## Your objective
Find the line in the entries below that contains "Sweet the rain\textquotesingle". Repeat it exactly, and every line after it through the line that contains "with device (working".

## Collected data
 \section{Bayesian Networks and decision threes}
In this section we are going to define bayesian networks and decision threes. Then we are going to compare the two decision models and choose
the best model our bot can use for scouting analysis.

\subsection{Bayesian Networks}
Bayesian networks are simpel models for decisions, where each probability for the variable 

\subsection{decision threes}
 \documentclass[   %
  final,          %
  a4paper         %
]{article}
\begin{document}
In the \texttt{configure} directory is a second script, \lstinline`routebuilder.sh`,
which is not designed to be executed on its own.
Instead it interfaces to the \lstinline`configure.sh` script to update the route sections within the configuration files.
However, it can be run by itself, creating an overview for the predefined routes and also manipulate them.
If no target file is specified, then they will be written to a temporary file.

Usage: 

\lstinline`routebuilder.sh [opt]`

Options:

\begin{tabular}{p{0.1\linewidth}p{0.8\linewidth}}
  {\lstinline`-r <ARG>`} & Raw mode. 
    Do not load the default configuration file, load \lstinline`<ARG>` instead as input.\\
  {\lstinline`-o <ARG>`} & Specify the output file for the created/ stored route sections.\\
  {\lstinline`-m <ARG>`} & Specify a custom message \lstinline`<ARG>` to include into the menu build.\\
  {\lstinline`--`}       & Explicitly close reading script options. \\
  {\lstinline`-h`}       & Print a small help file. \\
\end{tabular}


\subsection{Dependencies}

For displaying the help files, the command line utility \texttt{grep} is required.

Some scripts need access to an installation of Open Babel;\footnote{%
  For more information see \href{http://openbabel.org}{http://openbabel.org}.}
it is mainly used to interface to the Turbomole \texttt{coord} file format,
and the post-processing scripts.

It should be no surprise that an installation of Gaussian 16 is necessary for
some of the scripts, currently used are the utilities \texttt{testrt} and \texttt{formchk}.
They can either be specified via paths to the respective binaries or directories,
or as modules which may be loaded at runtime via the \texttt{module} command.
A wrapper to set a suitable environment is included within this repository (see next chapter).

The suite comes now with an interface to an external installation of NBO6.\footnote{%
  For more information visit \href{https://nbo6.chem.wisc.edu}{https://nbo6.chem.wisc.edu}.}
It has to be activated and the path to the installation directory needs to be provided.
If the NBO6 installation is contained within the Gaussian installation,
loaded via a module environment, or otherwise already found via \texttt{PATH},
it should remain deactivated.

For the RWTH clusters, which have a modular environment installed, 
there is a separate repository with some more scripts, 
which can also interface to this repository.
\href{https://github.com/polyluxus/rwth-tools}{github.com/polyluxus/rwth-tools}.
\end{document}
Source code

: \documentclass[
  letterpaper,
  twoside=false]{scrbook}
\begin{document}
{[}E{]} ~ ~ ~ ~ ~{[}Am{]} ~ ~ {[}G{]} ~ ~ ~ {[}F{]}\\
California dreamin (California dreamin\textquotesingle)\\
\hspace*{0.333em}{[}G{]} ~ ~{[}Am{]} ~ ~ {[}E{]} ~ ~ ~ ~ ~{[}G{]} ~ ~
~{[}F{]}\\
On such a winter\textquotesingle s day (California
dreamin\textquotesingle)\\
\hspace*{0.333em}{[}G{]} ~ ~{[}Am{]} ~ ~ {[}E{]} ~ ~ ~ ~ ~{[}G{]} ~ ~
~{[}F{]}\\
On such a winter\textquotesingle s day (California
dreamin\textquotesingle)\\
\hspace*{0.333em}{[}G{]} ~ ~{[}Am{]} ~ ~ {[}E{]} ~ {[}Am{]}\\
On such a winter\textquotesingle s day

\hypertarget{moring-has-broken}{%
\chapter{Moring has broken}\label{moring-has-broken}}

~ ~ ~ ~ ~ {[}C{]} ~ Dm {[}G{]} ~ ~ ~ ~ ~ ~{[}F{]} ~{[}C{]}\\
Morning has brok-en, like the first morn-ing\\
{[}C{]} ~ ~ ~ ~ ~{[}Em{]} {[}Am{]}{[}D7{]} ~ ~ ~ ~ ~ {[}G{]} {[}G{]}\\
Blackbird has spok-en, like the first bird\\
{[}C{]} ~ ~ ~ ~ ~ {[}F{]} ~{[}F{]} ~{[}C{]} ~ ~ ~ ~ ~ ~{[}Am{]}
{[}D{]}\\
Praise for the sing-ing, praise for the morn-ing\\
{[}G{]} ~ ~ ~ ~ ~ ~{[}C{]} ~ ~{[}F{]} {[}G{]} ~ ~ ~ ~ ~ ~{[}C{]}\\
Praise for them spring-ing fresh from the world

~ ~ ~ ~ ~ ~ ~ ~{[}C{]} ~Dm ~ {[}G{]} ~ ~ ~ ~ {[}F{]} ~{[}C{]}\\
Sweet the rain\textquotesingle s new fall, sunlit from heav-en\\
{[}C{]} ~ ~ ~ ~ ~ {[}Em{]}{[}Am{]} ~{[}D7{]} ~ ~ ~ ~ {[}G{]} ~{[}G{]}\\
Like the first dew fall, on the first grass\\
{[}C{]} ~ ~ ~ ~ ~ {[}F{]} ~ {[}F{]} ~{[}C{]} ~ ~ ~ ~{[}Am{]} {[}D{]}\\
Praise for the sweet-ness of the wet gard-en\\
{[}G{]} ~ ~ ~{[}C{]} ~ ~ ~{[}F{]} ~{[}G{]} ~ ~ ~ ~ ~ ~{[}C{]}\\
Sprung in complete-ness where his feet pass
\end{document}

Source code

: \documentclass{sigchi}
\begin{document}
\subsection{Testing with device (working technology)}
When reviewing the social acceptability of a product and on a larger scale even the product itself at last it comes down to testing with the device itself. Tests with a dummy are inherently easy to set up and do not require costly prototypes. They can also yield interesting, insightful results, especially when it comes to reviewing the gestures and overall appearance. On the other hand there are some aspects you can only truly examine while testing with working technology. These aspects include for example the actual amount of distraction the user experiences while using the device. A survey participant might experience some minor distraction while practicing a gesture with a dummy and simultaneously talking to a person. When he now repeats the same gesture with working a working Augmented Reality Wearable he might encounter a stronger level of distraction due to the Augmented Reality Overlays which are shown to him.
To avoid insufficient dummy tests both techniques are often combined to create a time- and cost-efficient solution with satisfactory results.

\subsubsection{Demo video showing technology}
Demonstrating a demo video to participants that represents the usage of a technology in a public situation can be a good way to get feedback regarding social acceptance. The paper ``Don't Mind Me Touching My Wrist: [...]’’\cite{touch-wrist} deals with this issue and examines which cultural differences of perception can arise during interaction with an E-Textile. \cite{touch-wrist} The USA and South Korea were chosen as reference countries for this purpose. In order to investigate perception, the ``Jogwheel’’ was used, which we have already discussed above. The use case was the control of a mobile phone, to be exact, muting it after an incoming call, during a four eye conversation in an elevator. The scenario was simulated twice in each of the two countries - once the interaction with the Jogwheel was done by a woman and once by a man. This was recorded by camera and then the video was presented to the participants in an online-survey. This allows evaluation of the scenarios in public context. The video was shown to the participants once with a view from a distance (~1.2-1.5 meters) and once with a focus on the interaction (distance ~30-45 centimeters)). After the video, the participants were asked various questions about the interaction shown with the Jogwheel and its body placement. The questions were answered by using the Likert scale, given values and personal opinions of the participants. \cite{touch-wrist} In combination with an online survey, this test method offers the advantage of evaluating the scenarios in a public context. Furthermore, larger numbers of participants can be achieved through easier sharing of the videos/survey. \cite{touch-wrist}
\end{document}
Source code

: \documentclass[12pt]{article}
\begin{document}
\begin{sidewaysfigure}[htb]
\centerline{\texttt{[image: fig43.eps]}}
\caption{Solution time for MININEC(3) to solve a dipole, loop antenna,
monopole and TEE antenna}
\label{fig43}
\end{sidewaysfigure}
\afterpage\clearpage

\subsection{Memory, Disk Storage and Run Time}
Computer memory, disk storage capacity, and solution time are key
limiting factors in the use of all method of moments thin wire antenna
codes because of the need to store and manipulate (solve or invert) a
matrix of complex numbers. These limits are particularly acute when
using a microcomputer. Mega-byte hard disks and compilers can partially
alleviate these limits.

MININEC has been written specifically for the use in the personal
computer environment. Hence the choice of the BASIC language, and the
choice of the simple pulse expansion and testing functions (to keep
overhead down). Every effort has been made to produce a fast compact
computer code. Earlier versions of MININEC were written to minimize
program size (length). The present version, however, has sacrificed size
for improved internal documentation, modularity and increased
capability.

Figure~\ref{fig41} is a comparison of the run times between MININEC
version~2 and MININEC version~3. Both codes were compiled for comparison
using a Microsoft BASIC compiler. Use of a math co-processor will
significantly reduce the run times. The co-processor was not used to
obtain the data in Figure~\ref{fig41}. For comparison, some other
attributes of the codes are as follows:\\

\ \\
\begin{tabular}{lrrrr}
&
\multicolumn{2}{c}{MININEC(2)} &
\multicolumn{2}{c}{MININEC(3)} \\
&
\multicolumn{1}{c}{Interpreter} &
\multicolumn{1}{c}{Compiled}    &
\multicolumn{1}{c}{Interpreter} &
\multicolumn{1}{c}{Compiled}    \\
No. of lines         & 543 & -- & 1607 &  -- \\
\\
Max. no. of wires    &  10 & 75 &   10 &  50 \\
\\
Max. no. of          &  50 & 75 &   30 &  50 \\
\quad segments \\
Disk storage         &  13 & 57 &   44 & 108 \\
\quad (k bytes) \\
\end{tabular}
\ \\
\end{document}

## Expected output
Sweet the rain\textquotesingle s new fall, sunlit from heav-en\\
{[}C{]} ~ ~ ~ ~ ~ {[}Em{]}{[}Am{]} ~{[}D7{]} ~ ~ ~ ~ {[}G{]} ~{[}G{]}\\
Like the first dew fall, on the first grass\\
{[}C{]} ~ ~ ~ ~ ~ {[}F{]} ~ {[}F{]} ~{[}C{]} ~ ~ ~ ~{[}Am{]} {[}D{]}\\
Praise for the sweet-ness of the wet gard-en\\
{[}G{]} ~ ~ ~{[}C{]} ~ ~ ~{[}F{]} ~{[}G{]} ~ ~ ~ ~ ~ ~{[}C{]}\\
Sprung in complete-ness where his feet pass
\end{document}

Source code

: \documentclass{sigchi}
\begin{document}
\subsection{Testing with device (working technology)}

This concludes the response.